3-(4-Amino-1-oxo-1,3-dihydro-isoindol-2-yl)-piperidine-2,6-dione in the methods and compositions provided herein It can be combined with other pharmacologically active compounds ("second active agents"). It is believed that certain combinations work synergistically in the treatment of certain types of cancer. The second active agent can be a macromolecule (eg, a protein) or a small molecule (eg, a synthetic inorganic molecule, an organometallic molecule, or an organic molecule).

Examples of macromolecular active agents include, but are not limited to, hematopoietic growth factors, cytokines, and monoclonal antibodies and polyclonal antibodies. Typical macromolecular active agents are biomolecules such as naturally occurring or artificially produced proteins. Particularly suitable proteins for use in the present invention include proteins which stimulate the survival and/or proliferation of hematopoietic precursor cells and immunocompetent hematopoietic cells in vitro or in vivo. Other proteins stimulate the division and differentiation of committed erythroid progenitors in cells in vitro or in vivo. Specific proteins include, but are not limited to, interleukins such as IL-2 (including recombinant IL-II ("rIL2") and IL-2 (canarypox IL-2), IL-10, IL- 12 and IL-18; interferon, such as interferon alpha-2a, interferon alpha-2b, interferon alpha-n1, interferon alpha-n3, interferon beta-Ia and interferon gamma-Ib; GM-CF and GM-CSF; and EPO.
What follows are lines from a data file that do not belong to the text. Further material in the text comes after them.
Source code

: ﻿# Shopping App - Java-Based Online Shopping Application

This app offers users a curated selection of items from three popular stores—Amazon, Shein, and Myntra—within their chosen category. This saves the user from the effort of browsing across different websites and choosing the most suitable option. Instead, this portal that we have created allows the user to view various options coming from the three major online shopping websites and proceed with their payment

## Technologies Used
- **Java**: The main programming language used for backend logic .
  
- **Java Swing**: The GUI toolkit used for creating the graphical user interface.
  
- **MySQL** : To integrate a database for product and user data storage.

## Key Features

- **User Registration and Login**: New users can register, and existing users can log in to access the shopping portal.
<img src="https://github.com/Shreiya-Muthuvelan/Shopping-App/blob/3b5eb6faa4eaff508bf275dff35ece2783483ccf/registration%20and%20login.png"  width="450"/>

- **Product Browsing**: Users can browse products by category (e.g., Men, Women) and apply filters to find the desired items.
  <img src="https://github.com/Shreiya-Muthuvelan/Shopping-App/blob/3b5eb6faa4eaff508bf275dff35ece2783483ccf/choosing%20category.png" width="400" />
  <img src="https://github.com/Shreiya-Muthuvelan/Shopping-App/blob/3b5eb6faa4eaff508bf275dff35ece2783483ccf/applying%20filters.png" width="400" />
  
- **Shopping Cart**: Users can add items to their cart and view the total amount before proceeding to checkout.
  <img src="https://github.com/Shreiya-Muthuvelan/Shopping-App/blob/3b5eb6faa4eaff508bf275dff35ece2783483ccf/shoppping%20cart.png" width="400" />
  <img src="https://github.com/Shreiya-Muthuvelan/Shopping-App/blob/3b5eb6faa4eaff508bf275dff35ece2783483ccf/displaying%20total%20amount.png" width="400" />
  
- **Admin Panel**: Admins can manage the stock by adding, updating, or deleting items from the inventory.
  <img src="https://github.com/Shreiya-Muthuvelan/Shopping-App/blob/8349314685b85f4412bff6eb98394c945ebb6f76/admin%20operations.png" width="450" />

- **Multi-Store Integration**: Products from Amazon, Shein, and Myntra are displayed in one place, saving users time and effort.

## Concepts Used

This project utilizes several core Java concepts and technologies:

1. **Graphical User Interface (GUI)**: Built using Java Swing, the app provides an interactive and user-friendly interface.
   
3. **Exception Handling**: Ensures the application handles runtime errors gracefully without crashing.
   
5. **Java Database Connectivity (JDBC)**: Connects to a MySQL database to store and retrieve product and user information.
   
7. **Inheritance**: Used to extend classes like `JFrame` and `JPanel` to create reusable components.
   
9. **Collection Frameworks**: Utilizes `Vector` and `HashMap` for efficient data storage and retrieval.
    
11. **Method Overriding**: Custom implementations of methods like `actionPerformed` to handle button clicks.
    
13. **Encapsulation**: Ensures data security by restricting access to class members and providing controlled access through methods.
Specific proteins that can be used in the methods and compositions provided herein include, but are not limited to, filgrastim, under the trade name Neupogen (Amgen, Thousand Oaks, CA) sold in the United States; sargramostim, under the trade name Leukine (Immunex, Seattle, WA) sold in the United States; and recombinant EPO under the trade name Epogen (Amgen, Thousand Oaks, CA) is sold in the United States.

Recombinant and mutated forms of GM-CSF can be prepared as described in U.S. Patent Nos. 5,391,485, 5,393,870, and 5,229,496, the entireties of each of which are incorporated herein by reference. Recombinant and mutated forms of G-CSF can be prepared as described in U.S. Patent Nos. 4,810,643, 4, 999, 291, 5, 528, 823, and 5, 580, 755; all of which are incorporated herein by reference.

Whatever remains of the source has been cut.